Nota a la nota: el nacionalismo es un viaje en el tiempo. A la jungla. Al clan. A la tribu. Es un relato sazonado con altas dosis de patriotismo, esa música que le hace cosquillas a las orejas del pueblo (Make America Great Again) y a dos o tres sectores de la economía, pero que resulta suicida y anacrónico en un mundo global. El nacionalismo no tiene nada que decir ante desafíos tan grandes como los que plantean el calentamiento climático, los éxodos masivos, internet, las tecnologías disruptivas o la corrupción internacional, esa que salta fronteras con una agilidad francamente odebrechtiana.

Otro rasgo del populista es la paranoia 3D. Los conspiradores los acechan. El populismo de derechas ve “rojos” y terroristas hasta en Disney World. El populismo de izquierdas justifica sus torpezas, hoy como hace 50 años, por el influjo maligno del Imperio y las oligarquías.

Los populistas de signos opuestos se retroalimentan en un círculo perfecto. Sin Maduro, Uribe no habría tenido a mano el providencial castrochavismo, el fantasma que Petro le sirvió en bandeja. Sin Uribe, el Imperio sería un enemigo muy remoto de Maduro.

En Nicaragua, Ortega y su bruja acusan a los manifestantes de pertenecer a la asquerosa derecha, pero los atacan con dos aparatos clásicos de la ultraderecha: la mano negra y el paramilitarismo (deberían mandar sus generales a hacer unos cursos en Colombia, donde pueden aprender sobre la protección que les hemos brindado a los miembros de la UP, a los líderes sociales y a los muchachos que les da por coger café con dos botas izquierdas).

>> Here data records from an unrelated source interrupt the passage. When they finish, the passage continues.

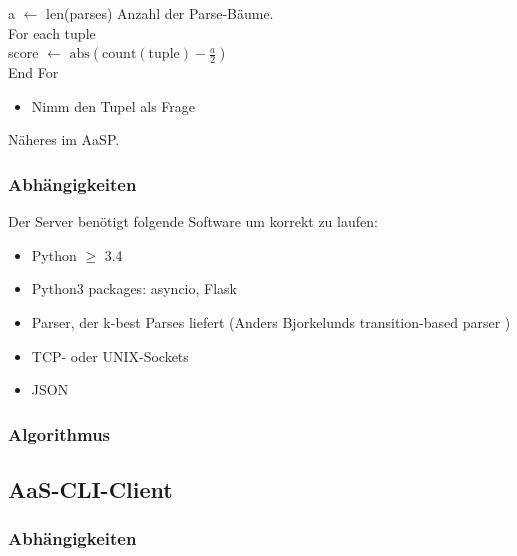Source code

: \documentclass{scrartcl}
\begin{document}
        \indent\indent\indent\indent\indent\indent a $\gets$ len(parses) Anzahl der Parse-Bäume. \\
        \indent\indent\indent\indent\indent\indent For each tuple \\
       \indent\indent\indent\indent\indent\indent\indent score $\gets$ $\mathrm{abs}(\mathrm{count(tuple)} - \frac{a}{2})$ \\
        \indent\indent\indent\indent\indent\indent End For

    \begin{itemize}
        \item Nimm den Tupel als Frage
    \end{itemize}
Näheres im AaSP.

\subsubsection{Abhängigkeiten}
\label{ssub:Server-Abhaengigkeiten}
Der Server benötigt folgende Software um korrekt zu laufen:
    \begin{itemize}
        \item Python $\geq$ 3.4 
        \item Python3 packages: asyncio, Flask
        \item Parser, der k-best Parses liefert (Anders Bjorkelunds transition-based parser )
        \item TCP- oder UNIX-Sockets
        \item JSON
    \end{itemize}

\subsubsection{Algorithmus}
\label{ssub:Algorithmus}

\subsection{AaS-CLI-Client}
\label{sub:AaS-CLI-Client}

\subsubsection{Abhängigkeiten}
\label{ssub:CLI-Client-Abhaengigkeiten}
\end{document}
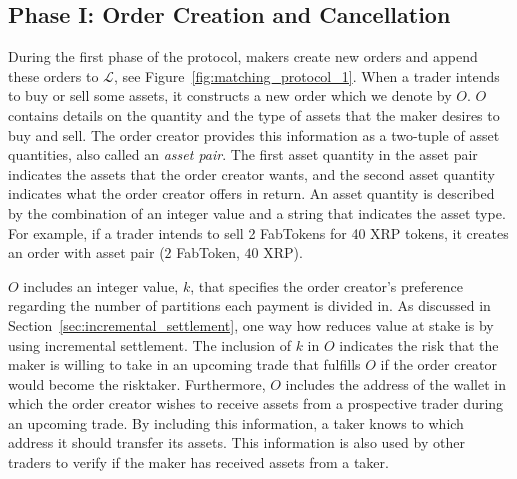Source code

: \subsection*{Phase I: Order Creation and Cancellation}
\label{sec:phase_matching}

During the first phase of the \ModelName{} protocol, makers create new orders and append these orders to $ \mathcal{L} $, see Figure~\ref{fig:matching_protocol_1}.
When a trader intends to buy or sell some assets, it constructs a new order which we denote by $ O $.
$ O $ contains details on the quantity and the type of assets that the maker desires to buy and sell.
The order creator provides this information as a two-tuple of asset quantities, also called an \emph{asset pair}.
The first asset quantity in the asset pair indicates the assets that the order creator wants, and the second asset quantity indicates what the order creator offers in return.
An asset quantity is described by the combination of an integer value and a string that indicates the asset type.
For example, if a trader intends to sell 2 FabTokens for 40 XRP tokens, it creates an order with asset pair ($ 2 $ FabToken, $ 40 $ XRP).

$ O $ includes an integer value, $ k $, that specifies the order creator's preference regarding the number of partitions each payment is divided in.
As discussed in Section~\ref{sec:incremental_settlement}, one way how \ModelName{} reduces value at stake is by using incremental settlement.
The inclusion of $ k $ in $ O $ indicates the risk that the maker is willing to take in an upcoming trade that fulfills $ O $ if the order creator would become the risktaker.
Furthermore, $ O $ includes the address of the wallet in which the order creator wishes to receive assets from a prospective trader during an upcoming trade.
By including this information, a taker knows to which address it should transfer its assets.
This information is also used by other traders to verify if the maker has received assets from a taker.


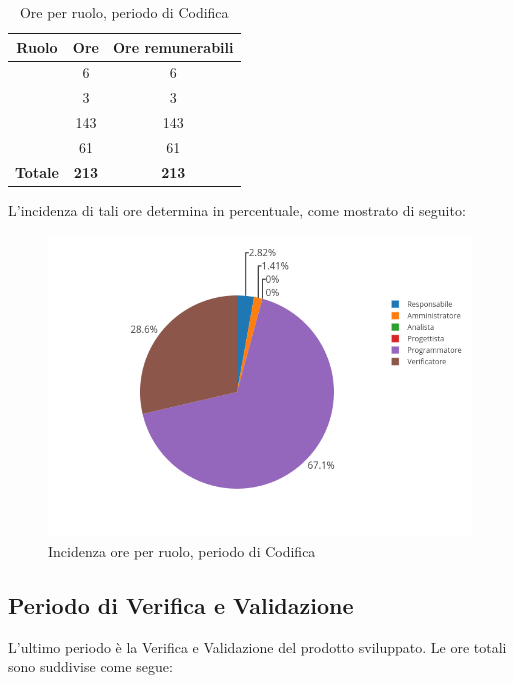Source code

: \begin{table}[H]
	\begin{center}
		\begin{tabular}{|c|c|c|}
			\hline
			\textbf{Ruolo}	& \textbf{Ore}	& \textbf{Ore remunerabili} \\
			\hline
			\Res	&	6	&	6	\\
			\hline
			\Amm	&	3	&	3	\\
			\hline
			\Progr   &	143   &	143	\\
			\hline
			\Ver	&	61	&	61	\\
			\hline
			\textbf{Totale} & \textbf{213} & \textbf{213} \\
			\hline
		\end{tabular}
	\end{center}
	\caption{Ore per ruolo, periodo di Codifica}
\end{table}

L'incidenza di tali ore determina in percentuale, come mostrato di seguito:
\begin{figure}[H]
	\centering
	\includegraphics[scale=0.6]{img/Codifica.png}
	\caption{Incidenza ore per ruolo, periodo di Codifica}
\end{figure}

\subsection{Periodo di Verifica e Validazione}
L'ultimo periodo è la Verifica e Validazione del prodotto sviluppato. Le ore totali sono suddivise come segue:

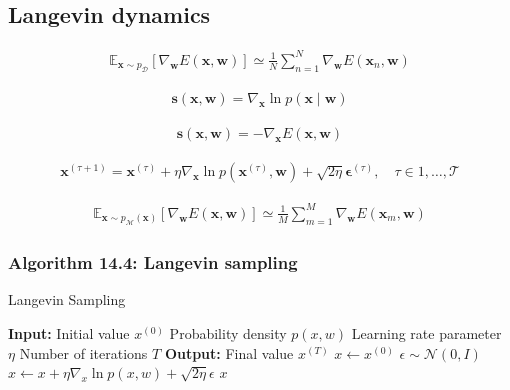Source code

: \documentclass{article}
\begin{document}
\subsection{Langevin dynamics}

\begin{align*}
\mathbb{E}_{\mathbf{x} \sim p_{\mathcal{D}}}\left[
\nabla_{\mathbf{w}} E(\mathbf{x}, \mathbf{w})\right]
\simeq \frac{1}{N} \sum_{n=1}^{N} \nabla_{\mathbf{w}} E\left(\mathbf{x}_{n}, \mathbf{w}\right) \tag{14.58}
\end{align*}

\begin{align*}
\mathbf{s}(\mathbf{x}, \mathbf{w})=\nabla_{\mathbf{x}} \ln p(\mathbf{x} \mid \mathbf{w}) \tag{14.59}
\end{align*}

\begin{align*}
\mathbf{s}(\mathbf{x}, \mathbf{w})=-\nabla_{\mathbf{x}} E(\mathbf{x}, \mathbf{w}) \tag{14.60}
\end{align*}

\begin{align*}
\mathbf{x}^{(\tau+1)}=\mathbf{x}^{(\tau)}+\eta \nabla_{\mathbf{x}} \ln p\left(\mathbf{x}^{(\tau)}, \mathbf{w}\right)+\sqrt{2 \eta} \boldsymbol{\epsilon}^{(\tau)}, \quad \tau \in 1, \ldots, \mathcal{T} \tag{14.61}
\end{align*}

\begin{align*}
\mathbb{E}_{\mathbf{x} \sim p_{\mathcal{M}}(\mathbf{x})}\left[
\nabla_{\mathbf{w}} E(\mathbf{x}, \mathbf{w})\right]
\simeq \frac{1}{M} \sum_{m=1}^{M} \nabla_{\mathbf{w}} E\left(\mathbf{x}_{m}, \mathbf{w}\right) \tag{14.62}
\end{align*}

\subsubsection{Algorithm 14.4: Langevin sampling}

\begin{algorithm}[H]
\caption{Langevin Sampling}
\begin{algorithmic}[1]
\STATE \textbf{Input:} Initial value $x^{(0)}$
\STATE \quad Probability density $p(x, w)$
\STATE \quad Learning rate parameter $\eta$
\STATE \quad Number of iterations $T$
\STATE \textbf{Output:} Final value $x^{(T)}$
\STATE $x \gets x^{(0)}$
    \STATE $\epsilon \sim \mathcal{N}(0, I)$
    \STATE $x \gets x + \eta \nabla_x \ln p(x, w) + \sqrt{2\eta} \epsilon$
\ENDFOR
\RETURN $x$ 
\end{algorithmic}
\end{algorithm}
\end{document}
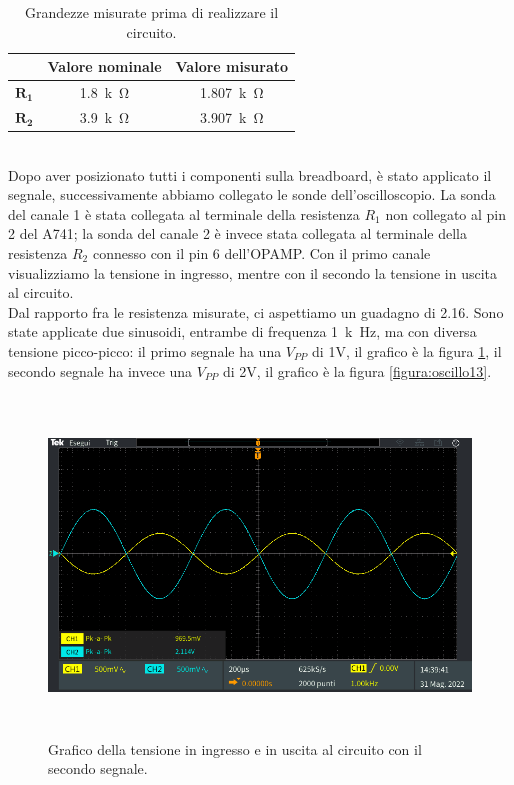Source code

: \documentclass{report}
\begin{document}
\begin{table}[h]
	\centering
	\begin{tabular}{|c|c|c|}
	\cline{2-3} 
	\multicolumn{1}{c|}{} & \textbf{Valore nominale} & \textbf{Valore misurato}\\ 
		\hline
		$\mathbf{R_1}$& \SI{1.8}{k\ohm} & \SI{1.807}{k\ohm} \\ 
		\hline
		$\mathbf{R_2}$& \SI{3.9}{k\ohm} & \SI{3.907}{k\ohm} \\ 
		\hline
	\end{tabular}
\caption{Grandezze misurate prima di realizzare il circuito.}
\label{table:amplinv_comp}
\end{table}
\\Dopo aver posizionato tutti i componenti sulla breadboard, è stato applicato il segnale, successivamente abbiamo collegato le sonde dell'oscilloscopio. La sonda del canale 1 è stata collegata al terminale della resistenza $R_1$ non collegato al pin 2 del \textmu A741; la sonda del canale 2 è invece stata collegata al terminale della resistenza $R_2$ connesso con il pin 6 dell'OPAMP. Con il primo canale visualizziamo la tensione in ingresso, mentre con il secondo la tensione in uscita al circuito. 
\\\indent Dal rapporto fra le resistenza misurate, ci aspettiamo un guadagno di 2.16. Sono state applicate due sinusoidi, entrambe di frequenza \SI{1}{k\hertz}, ma con diversa tensione picco-picco: il primo segnale ha una $V_{PP}$ di 1V, il grafico è la figura \ref{figura:oscillo12}, il secondo segnale ha invece una $V_{PP}$ di 2V, il grafico è la figura \ref{figura:oscillo13}.
\begin{figure}[h]
\centering
\includegraphics[height=9cm]{immagini/oscillo12}
\caption{Grafico della tensione in ingresso e in uscita al circuito con il secondo segnale.}
\label{figura:oscillo12}
\end{figure}
\end{document}
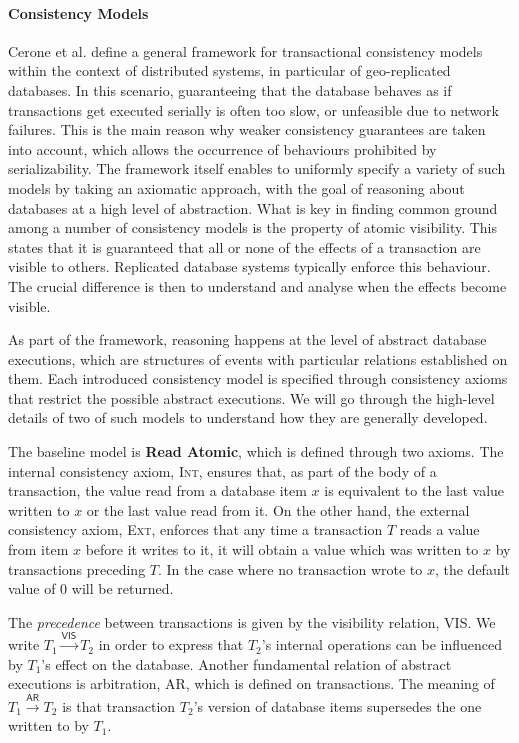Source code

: \paragraph{Consistency Models} Cerone et al. \cite{ceroneConcur15} define a general framework for transactional consistency models within the context of distributed systems, in particular of geo-replicated databases. In this scenario, guaranteeing that the database behaves as if transactions get executed serially is often too slow, or unfeasible due to network failures. This is the main reason why weaker consistency guarantees are taken into account, which allows the occurrence of behaviours prohibited by serializability. The framework itself enables to uniformly specify a variety of such models by taking an axiomatic approach, with the goal of reasoning about databases at a high level of abstraction. What is key in finding common ground among a number of consistency models is the property of atomic visibility. This states that it is guaranteed that all or none of the effects of a transaction are visible to others. Replicated database systems typically enforce this behaviour. The crucial difference is then to understand and analyse when the effects become visible.

As part of the framework, reasoning happens at the level of abstract database executions, which are structures of events with particular relations established on them. Each introduced consistency model is specified through consistency axioms that restrict the possible abstract executions. We will go through the high-level details of two of such models to understand how they are generally developed.

The baseline model is \textbf{Read Atomic}, which is defined through two axioms. The internal consistency axiom, \textsc{Int}, ensures that, as part of the body of a transaction, the value read from a database item $x$ is equivalent to the last value written to $x$ or the last value read from it. On the other hand, the external consistency axiom, \textsc{Ext}, enforces that any time a transaction $T$ reads a value from item $x$ before it writes to it, it will obtain a value which was written to $x$ by transactions preceding $T$. In the case where no transaction wrote to $x$, the default value of $0$ will be returned.

The \textit{precedence} between transactions is given by the visibility relation, \textsf{VIS}. We write $T_1 \xrightarrow{\mathsf{VIS}} T_2$ in order to express that $T_2$'s internal operations can be influenced by $T_1$'s effect on the database. Another fundamental relation of abstract executions is arbitration, \textsf{AR}, which is defined on transactions. The meaning of $T_1 \xrightarrow{\mathsf{AR}} T_2$ is that transaction $T_2$'s version of database items supersedes the one written to by $T_1$.

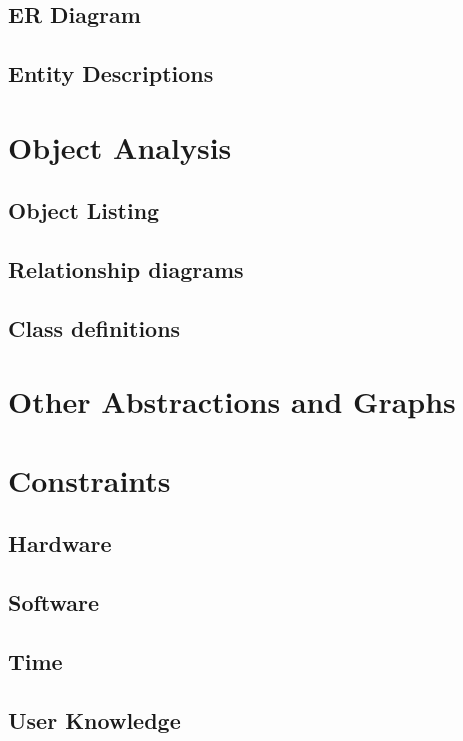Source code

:\subsection{ER Diagram}

\subsection{Entity Descriptions}

\section{Object Analysis}

\subsection{Object Listing}

\subsection{Relationship diagrams}

\subsection{Class definitions}

\section{Other Abstractions and Graphs}

\section{Constraints}

\subsection{Hardware}

\subsection{Software}

\subsection{Time}

\subsection{User Knowledge}

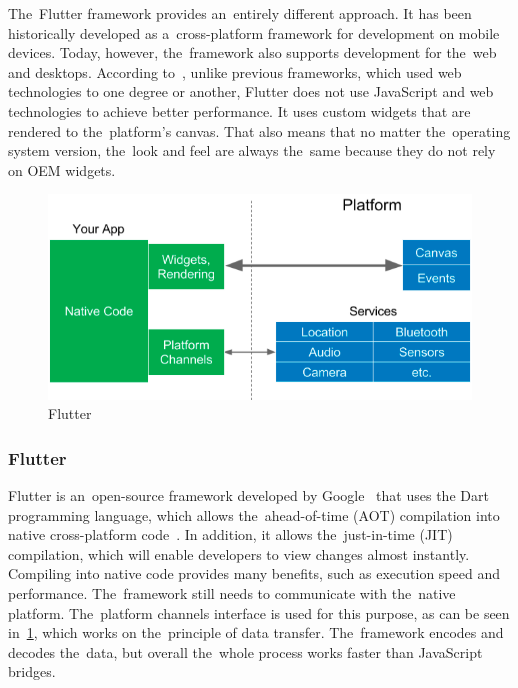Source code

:The~Flutter framework provides an~entirely different approach.
It has been historically developed as a~cross-platform framework for development on mobile devices.
Today, however, the~framework also supports development for the~web and desktops.
According to~\cite{leler_2017_whats}, unlike previous frameworks, which used web technologies to one degree or another, Flutter does not use JavaScript and web technologies to achieve better performance.
It uses custom widgets that are rendered to the~platform's canvas.
That also means that no matter the~operating system version, the~look and feel are always the~same because they do not rely on OEM widgets. 

\begin{figure}
    \centering
    \includegraphics[width=1\linewidth]{assets/design/flutter.png}
    \caption{Flutter~\cite{leler_2017_whats}}
    \label{fig:design:flutterview}
\end{figure}

\subsubsection{Flutter}

Flutter is an~open-source framework developed by Google~\cite{a2022_flutter} that uses the Dart programming language, which allows the~ahead-of-time (AOT) compilation into native cross-platform code~\cite{leler_2017_whats}.
In addition, it allows the~just-in-time (JIT) compilation, which will enable developers to view changes almost instantly.
Compiling into native code provides many benefits, such as execution speed and performance.
The~framework still needs to communicate with the~native platform.
The~platform channels interface is used for this purpose, as can be seen in~\ref{fig:design:flutterview}, which works on the~principle of data transfer.
The~framework encodes and decodes the~data, but overall the~whole process works faster than JavaScript bridges.

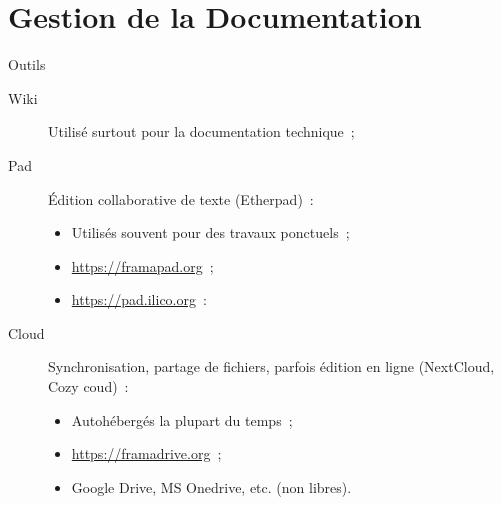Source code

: \section{Gestion de la Documentation}

\begin{frame}[fragile]{Outils}
\begin{description}
 \item [Wiki] Utilisé surtout pour la documentation technique~;
 \pause
 \item [Pad] Édition collaborative de texte (Etherpad)~:
 \begin{itemize}
  \pause
  \item Utilisés souvent pour des travaux ponctuels~;
  \pause
  \item \url{https://framapad.org}~;
  \pause
  \item \url{https://pad.ilico.org}~:
 \end{itemize}
 \pause
 \item [Cloud] Synchronisation, partage de fichiers, parfois édition en ligne (NextCloud, Cozy coud)~:
 \begin{itemize}
  \pause
  \item Autohébergés la plupart du temps~;
  \pause
  \item \url{https://framadrive.org}~;
  \pause
  \item Google Drive, MS Onedrive, etc. (non libres).
 \end{itemize}
\end{description}
\end{frame}

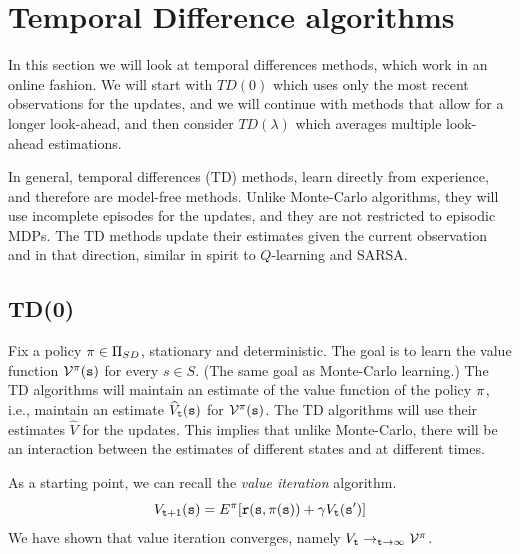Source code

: \section{Temporal Difference algorithms}
\label{sec:TD}

In this section we will look at temporal differences methods, which
work in an online fashion. We will start with $TD(0)$ which uses
only the most recent observations for the updates, and we will
continue with methods that allow for a longer look-ahead, and then
consider $TD(\lambda)$ which averages multiple look-ahead
estimations.

In general, temporal differences (TD) methods, learn directly from
experience, and therefore are model-free methods. Unlike Monte-Carlo
algorithms, they will use incomplete episodes for the updates, and
they are not restricted to episodic MDPs. The TD methods update
their estimates given the current observation and in that direction,
similar in spirit to $Q$-learning and SARSA.

\subsection{TD(0)}

Fix a policy $\pi\in \Pi_{SD}$, stationary and deterministic. The goal
is to learn the value function $\mathcal{V}^\pi({\tt s})$ for every
$s\in S$. (The same goal as Monte-Carlo learning.) The TD algorithms
will maintain an estimate of the value function of the policy
$\pi$, i.e., maintain an estimate $\widehat{V}_{\tt t}({\tt s})$
for $\mathcal{V}^\pi({\tt s})$. The TD algorithms will use their
estimates $\widehat{V}$ for the updates. This implies that unlike
Monte-Carlo, there will be an interaction between the estimates of
different states and at different times.

As a starting point, we can recall the {\em value iteration}
algorithm.
\[
V_{{\tt t}+1}({\tt s})=E^\pi[{\tt r}({\tt s},\pi({\tt s}))+\gamma
V_{\tt t}({\tt s}')]
\]
We have shown that value iteration converges, namely $V_{\tt t}
\rightarrow_{{\tt t}\rightarrow\infty} \mathcal{V}^\pi$.


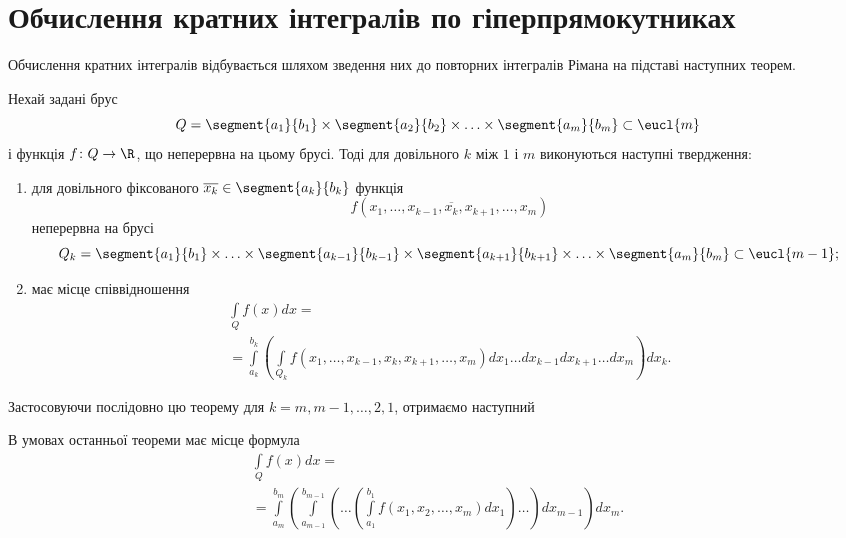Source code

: \section{Обчислення кратних інтегралів по гіперпрямокутниках}
Обчислення кратних інтегралів відбувається шляхом зведення них до повторних інтегралів Рімана на підставі наступних теорем.
\begin{theorem}
Нехай задані брус
\[
Q = \segment{a_1}{b_1}\times\segment{a_2}{b_2}\times\ldots\times\segment{a_m}{b_m} \subset \eucl{m}
\]
і функція $f\colon Q\to \R$, що неперервна на цьому брусі. Тоді для довільного $k$ між $1$ і $m$ виконуються наступні твердження:
\begin{enumerate}[(1)]
\item для довільного фіксованого ${\overline{x_k} \in \segment{a_k}{b_k}}$ функція
\[
f\left(x_1, \ldots, x_{k-1}, \overline{x_k}, x_{k+1}, \ldots, x_m \right)
\]
неперервна на брусі
\[
Q_k = \segment{a_1}{b_1}\times\ldots\times\segment{a_{k-1}}{b_{k-1}}\times\segment{a_{k+1}}{b_{k+1}}\times\ldots\times\segment{a_m}{b_m} \subset \eucl{m-1};
\]
\item має місце співвідношення
\[
\begin{array}{lr}
\int\limits_Q f(x)d x = \\
=\int\limits_{a_k}^{b_k}\left(\int\limits_{Q_k}f\left(x_1, \ldots, x_{k-1}, x_k, x_{k+1}, \ldots, x_m \right)d x_1 \ldots d x_{k-1} d x_{k+1} \ldots d x_m\right)d x_k.
\end{array}
\]
\end{enumerate}
\end{theorem}
Застосовуючи послідовно цю теорему для ${k = m, m - 1, \ldots, 2, 1}$, отримаємо наступний
\begin{corollary}
В умовах останньої теореми має місце формула
\[
\begin{array}{lr}
\int\limits_Q f(x)d x = \\
=\int\limits_{a_{m}}^{b_{m}}\left(
\int\limits_{a_{m-1}}^{b_{m-1}}\left(
\ldots\left(
\int\limits_{a_1}^{b_1}
f\left(x_1, x_2, \ldots, x_m \right)
d x_1 \right)
\ldots\right)
d x_{m-1} \right)
d x_m .
\end{array}
\]
\end{corollary}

Para dar sensación de equilibrio, o tal vez para darme ánimos, acostumbro cerrar las columnas apocalípticas con una nota positiva. Por esta vez, paso. Hasta el optimismo del último párrafo de un columnista cándido tiene un límite. El avance de la ordinariez es abrumador (ya en el cierre advierto que el populismo es la fase extrema de lo políticamente ordinario). Antes de que sea muy tarde, estoy considerando seriamente dar un salto dinámico, gavirista, brincar a la loca y abrazar causas extremas, como la alimentación macrobiótica o el credo pentecostal. No sé.